*Exercise objective:*
Scan the entries below for the word "hooks". Copy each line that has it.

*Source data:*
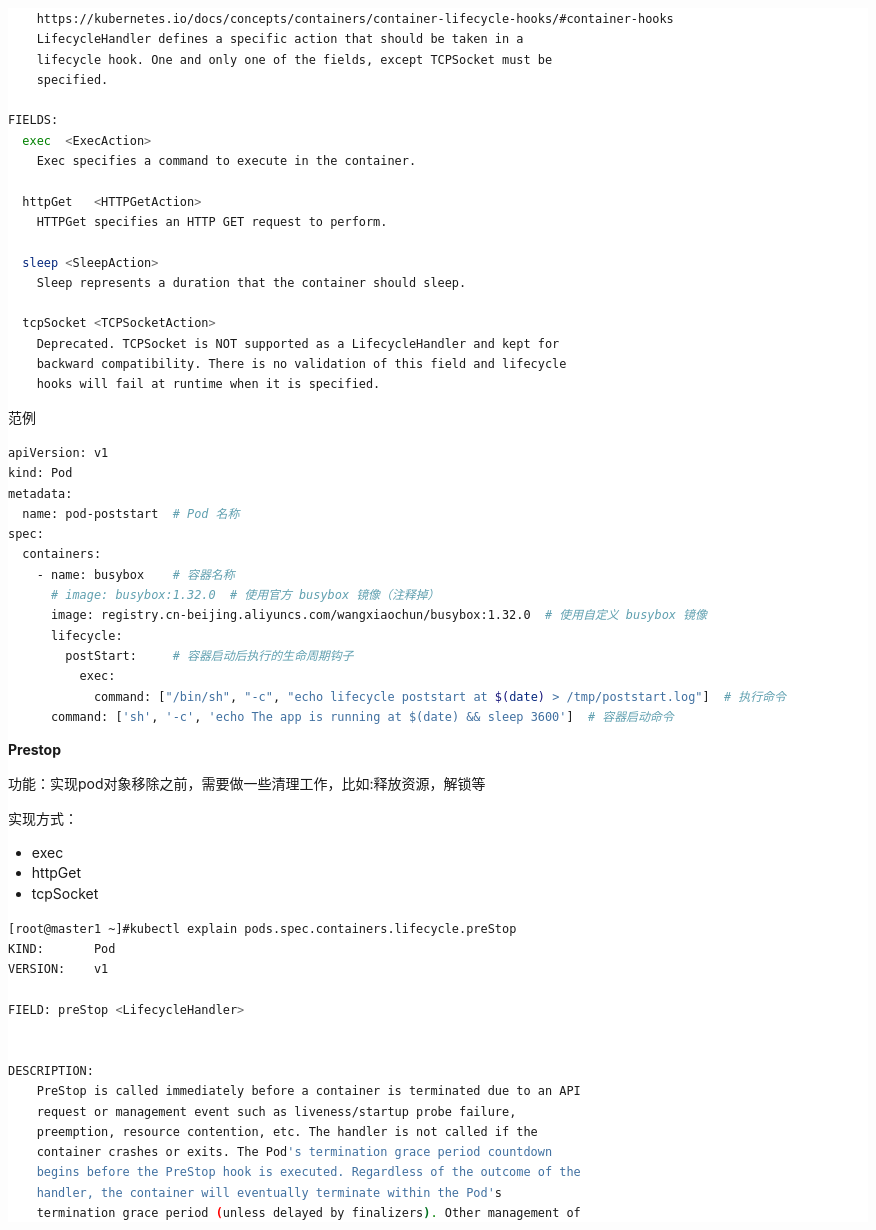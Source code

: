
 ```bash
    https://kubernetes.io/docs/concepts/containers/container-lifecycle-hooks/#container-hooks
    LifecycleHandler defines a specific action that should be taken in a
    lifecycle hook. One and only one of the fields, except TCPSocket must be
    specified.
    
FIELDS:
  exec	<ExecAction>
    Exec specifies a command to execute in the container.

  httpGet	<HTTPGetAction>
    HTTPGet specifies an HTTP GET request to perform.

  sleep	<SleepAction>
    Sleep represents a duration that the container should sleep.

  tcpSocket	<TCPSocketAction>
    Deprecated. TCPSocket is NOT supported as a LifecycleHandler and kept for
    backward compatibility. There is no validation of this field and lifecycle
    hooks will fail at runtime when it is specified.
```

范例

```bash
apiVersion: v1
kind: Pod
metadata:
  name: pod-poststart  # Pod 名称
spec:
  containers:
    - name: busybox    # 容器名称
      # image: busybox:1.32.0  # 使用官方 busybox 镜像（注释掉）
      image: registry.cn-beijing.aliyuncs.com/wangxiaochun/busybox:1.32.0  # 使用自定义 busybox 镜像
      lifecycle:
        postStart:     # 容器启动后执行的生命周期钩子
          exec:
            command: ["/bin/sh", "-c", "echo lifecycle poststart at $(date) > /tmp/poststart.log"]  # 执行命令
      command: ['sh', '-c', 'echo The app is running at $(date) && sleep 3600']  # 容器启动命令
```

**Prestop**

功能：实现pod对象移除之前，需要做一些清理工作，比如:释放资源，解锁等

实现方式：

- exec 
- httpGet 
- tcpSocket

```bash
[root@master1 ~]#kubectl explain pods.spec.containers.lifecycle.preStop
KIND:       Pod
VERSION:    v1

FIELD: preStop <LifecycleHandler>


DESCRIPTION:
    PreStop is called immediately before a container is terminated due to an API
    request or management event such as liveness/startup probe failure,
    preemption, resource contention, etc. The handler is not called if the
    container crashes or exits. The Pod's termination grace period countdown
    begins before the PreStop hook is executed. Regardless of the outcome of the
    handler, the container will eventually terminate within the Pod's
    termination grace period (unless delayed by finalizers). Other management of
```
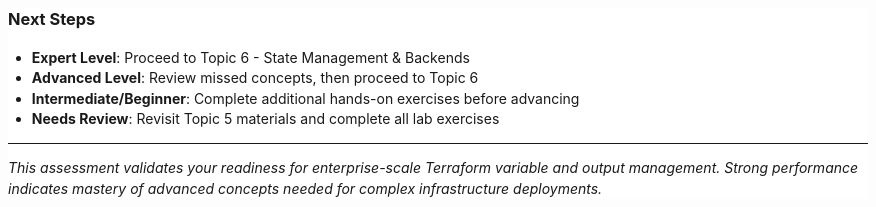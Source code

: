 ### **Next Steps**
- **Expert Level**: Proceed to Topic 6 - State Management & Backends
- **Advanced Level**: Review missed concepts, then proceed to Topic 6
- **Intermediate/Beginner**: Complete additional hands-on exercises before advancing
- **Needs Review**: Revisit Topic 5 materials and complete all lab exercises

---

*This assessment validates your readiness for enterprise-scale Terraform variable and output management. Strong performance indicates mastery of advanced concepts needed for complex infrastructure deployments.*
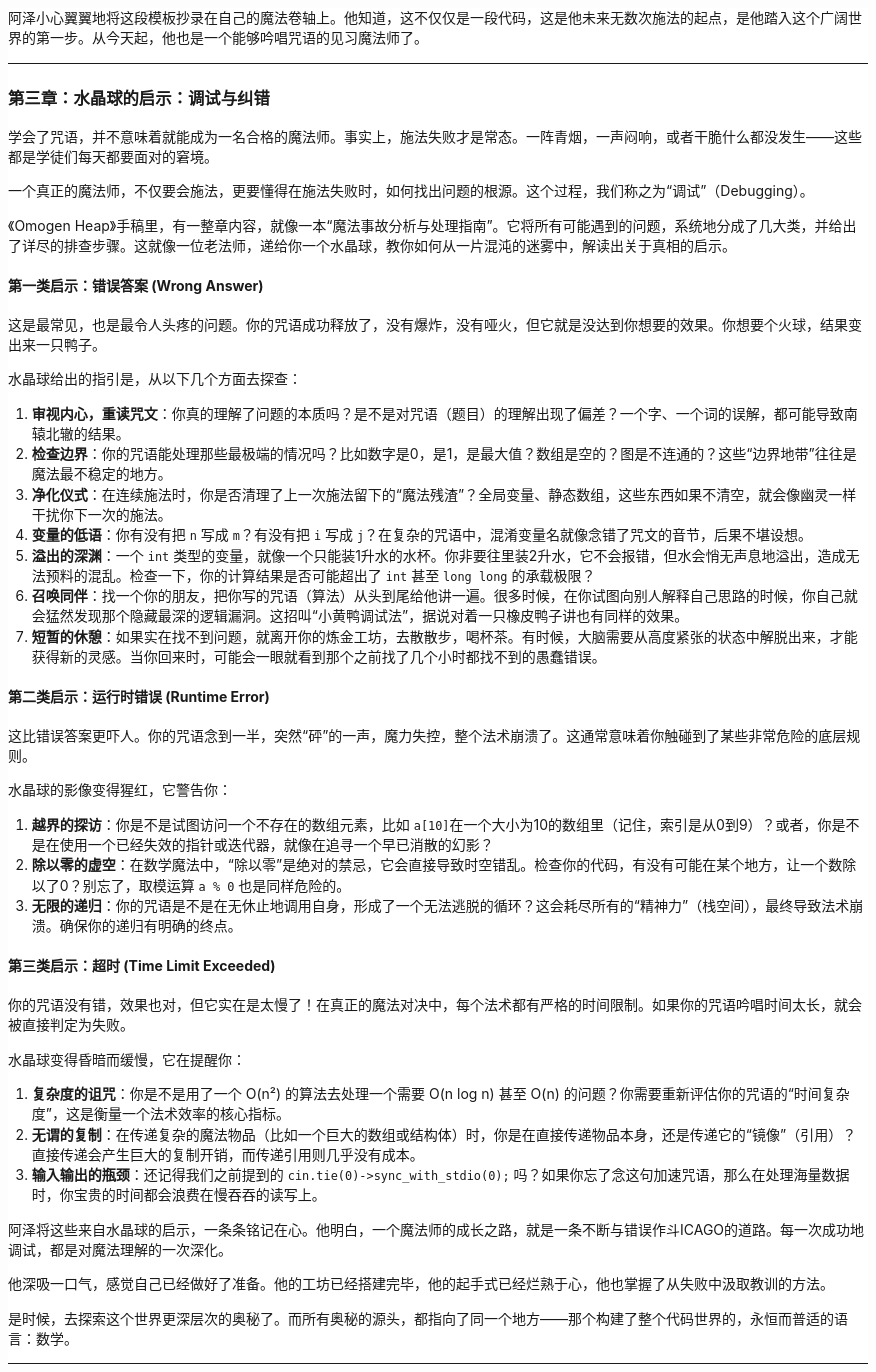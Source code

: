阿泽小心翼翼地将这段模板抄录在自己的魔法卷轴上。他知道，这不仅仅是一段代码，这是他未来无数次施法的起点，是他踏入这个广阔世界的第一步。从今天起，他也是一个能够吟唱咒语的见习魔法师了。

---

### 第三章：水晶球的启示：调试与纠错

学会了咒语，并不意味着就能成为一名合格的魔法师。事实上，施法失败才是常态。一阵青烟，一声闷响，或者干脆什么都没发生——这些都是学徒们每天都要面对的窘境。

一个真正的魔法师，不仅要会施法，更要懂得在施法失败时，如何找出问题的根源。这个过程，我们称之为“调试”（Debugging）。

《Omogen Heap》手稿里，有一整章内容，就像一本“魔法事故分析与处理指南”。它将所有可能遇到的问题，系统地分成了几大类，并给出了详尽的排查步骤。这就像一位老法师，递给你一个水晶球，教你如何从一片混沌的迷雾中，解读出关于真相的启示。

#### **第一类启示：错误答案 (Wrong Answer)**

这是最常见，也是最令人头疼的问题。你的咒语成功释放了，没有爆炸，没有哑火，但它就是没达到你想要的效果。你想要个火球，结果变出来一只鸭子。

水晶球给出的指引是，从以下几个方面去探查：

1.  **审视内心，重读咒文**：你真的理解了问题的本质吗？是不是对咒语（题目）的理解出现了偏差？一个字、一个词的误解，都可能导致南辕北辙的结果。
2.  **检查边界**：你的咒语能处理那些最极端的情况吗？比如数字是0，是1，是最大值？数组是空的？图是不连通的？这些“边界地带”往往是魔法最不稳定的地方。
3.  **净化仪式**：在连续施法时，你是否清理了上一次施法留下的“魔法残渣”？全局变量、静态数组，这些东西如果不清空，就会像幽灵一样干扰你下一次的施法。
4.  **变量的低语**：你有没有把 `n` 写成 `m`？有没有把 `i` 写成 `j`？在复杂的咒语中，混淆变量名就像念错了咒文的音节，后果不堪设想。
5.  **溢出的深渊**：一个 `int` 类型的变量，就像一个只能装1升水的水杯。你非要往里装2升水，它不会报错，但水会悄无声息地溢出，造成无法预料的混乱。检查一下，你的计算结果是否可能超出了 `int` 甚至 `long long` 的承载极限？
6.  **召唤同伴**：找一个你的朋友，把你写的咒语（算法）从头到尾给他讲一遍。很多时候，在你试图向别人解释自己思路的时候，你自己就会猛然发现那个隐藏最深的逻辑漏洞。这招叫“小黄鸭调试法”，据说对着一只橡皮鸭子讲也有同样的效果。
7.  **短暂的休憩**：如果实在找不到问题，就离开你的炼金工坊，去散散步，喝杯茶。有时候，大脑需要从高度紧张的状态中解脱出来，才能获得新的灵感。当你回来时，可能会一眼就看到那个之前找了几个小时都找不到的愚蠢错误。

#### **第二类启示：运行时错误 (Runtime Error)**

这比错误答案更吓人。你的咒语念到一半，突然“砰”的一声，魔力失控，整个法术崩溃了。这通常意味着你触碰到了某些非常危险的底层规则。

水晶球的影像变得猩红，它警告你：

1.  **越界的探访**：你是不是试图访问一个不存在的数组元素，比如 `a[10]`在一个大小为10的数组里（记住，索引是从0到9）？或者，你是不是在使用一个已经失效的指针或迭代器，就像在追寻一个早已消散的幻影？
2.  **除以零的虚空**：在数学魔法中，“除以零”是绝对的禁忌，它会直接导致时空错乱。检查你的代码，有没有可能在某个地方，让一个数除以了0？别忘了，取模运算 `a % 0` 也是同样危险的。
3.  **无限的递归**：你的咒语是不是在无休止地调用自身，形成了一个无法逃脱的循环？这会耗尽所有的“精神力”（栈空间），最终导致法术崩溃。确保你的递归有明确的终点。

#### **第三类启示：超时 (Time Limit Exceeded)**

你的咒语没有错，效果也对，但它实在是太慢了！在真正的魔法对决中，每个法术都有严格的时间限制。如果你的咒语吟唱时间太长，就会被直接判定为失败。

水晶球变得昏暗而缓慢，它在提醒你：

1.  **复杂度的诅咒**：你是不是用了一个 O(n²) 的算法去处理一个需要 O(n log n) 甚至 O(n) 的问题？你需要重新评估你的咒语的“时间复杂度”，这是衡量一个法术效率的核心指标。
2.  **无谓的复制**：在传递复杂的魔法物品（比如一个巨大的数组或结构体）时，你是在直接传递物品本身，还是传递它的“镜像”（引用）？直接传递会产生巨大的复制开销，而传递引用则几乎没有成本。
3.  **输入输出的瓶颈**：还记得我们之前提到的 `cin.tie(0)->sync_with_stdio(0);` 吗？如果你忘了念这句加速咒语，那么在处理海量数据时，你宝贵的时间都会浪费在慢吞吞的读写上。

阿泽将这些来自水晶球的启示，一条条铭记在心。他明白，一个魔法师的成长之路，就是一条不断与错误作斗ICAGO的道路。每一次成功地调试，都是对魔法理解的一次深化。

他深吸一口气，感觉自己已经做好了准备。他的工坊已经搭建完毕，他的起手式已经烂熟于心，他也掌握了从失败中汲取教训的方法。

是时候，去探索这个世界更深层次的奥秘了。而所有奥秘的源头，都指向了同一个地方——那个构建了整个代码世界的，永恒而普适的语言：数学。

---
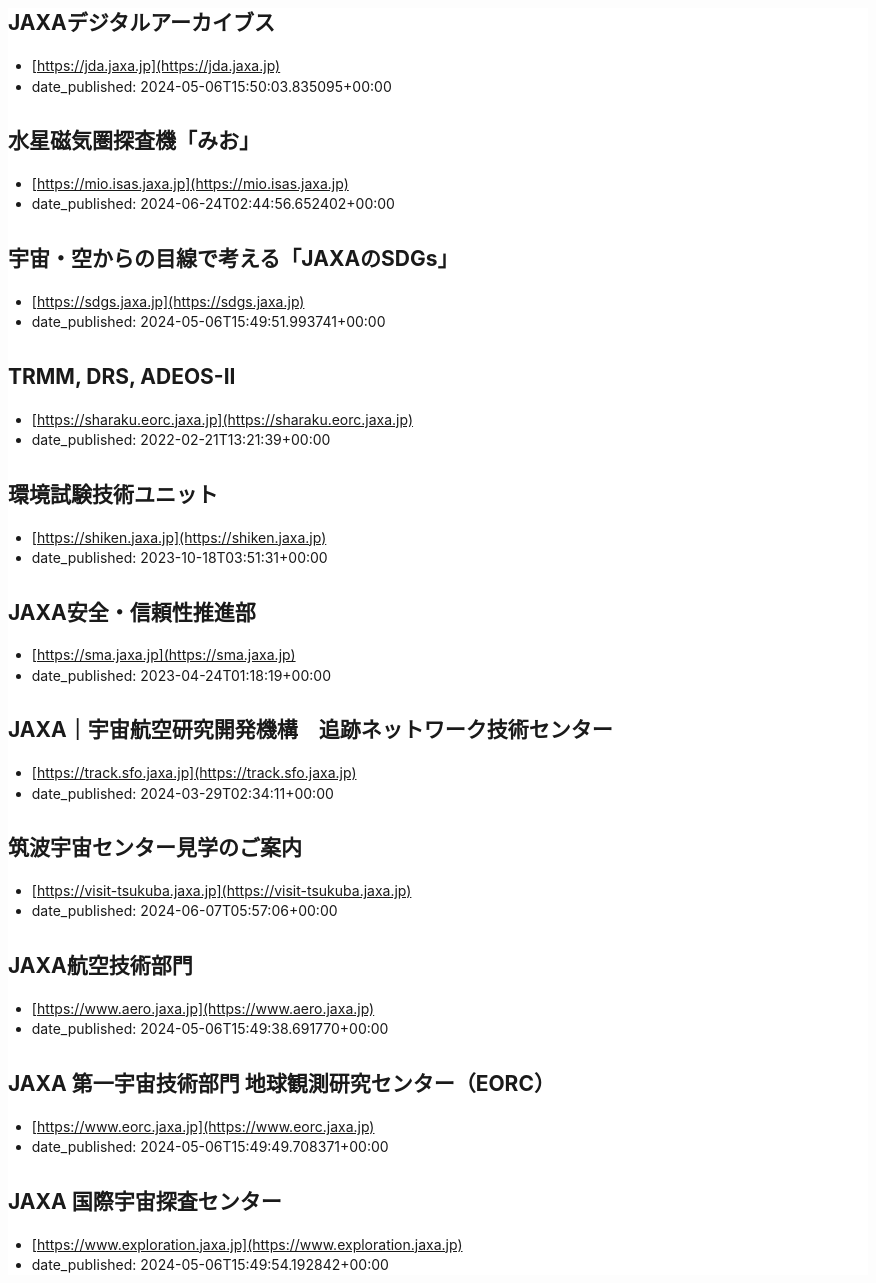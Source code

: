  ## JAXAデジタルアーカイブス
 - [https://jda.jaxa.jp](https://jda.jaxa.jp)
 - date_published: 2024-05-06T15:50:03.835095+00:00

 ## 水星磁気圏探査機「みお」
 - [https://mio.isas.jaxa.jp](https://mio.isas.jaxa.jp)
 - date_published: 2024-06-24T02:44:56.652402+00:00

 ## 宇宙・空からの目線で考える「JAXAのSDGs」
 - [https://sdgs.jaxa.jp](https://sdgs.jaxa.jp)
 - date_published: 2024-05-06T15:49:51.993741+00:00

 ## TRMM, DRS, ADEOS-II
 - [https://sharaku.eorc.jaxa.jp](https://sharaku.eorc.jaxa.jp)
 - date_published: 2022-02-21T13:21:39+00:00

 ## 環境試験技術ユニット
 - [https://shiken.jaxa.jp](https://shiken.jaxa.jp)
 - date_published: 2023-10-18T03:51:31+00:00

 ## JAXA安全・信頼性推進部
 - [https://sma.jaxa.jp](https://sma.jaxa.jp)
 - date_published: 2023-04-24T01:18:19+00:00

 ## JAXA｜宇宙航空研究開発機構　追跡ネットワーク技術センター
 - [https://track.sfo.jaxa.jp](https://track.sfo.jaxa.jp)
 - date_published: 2024-03-29T02:34:11+00:00

 ## 筑波宇宙センター見学のご案内
 - [https://visit-tsukuba.jaxa.jp](https://visit-tsukuba.jaxa.jp)
 - date_published: 2024-06-07T05:57:06+00:00

 ## JAXA航空技術部門
 - [https://www.aero.jaxa.jp](https://www.aero.jaxa.jp)
 - date_published: 2024-05-06T15:49:38.691770+00:00

 ## JAXA 第一宇宙技術部門 地球観測研究センター（EORC）
 - [https://www.eorc.jaxa.jp](https://www.eorc.jaxa.jp)
 - date_published: 2024-05-06T15:49:49.708371+00:00

 ## JAXA 国際宇宙探査センター
 - [https://www.exploration.jaxa.jp](https://www.exploration.jaxa.jp)
 - date_published: 2024-05-06T15:49:54.192842+00:00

*Result of the task:*
    https://kubernetes.io/docs/concepts/containers/container-lifecycle-hooks/#container-hooks
    hooks will fail at runtime when it is specified.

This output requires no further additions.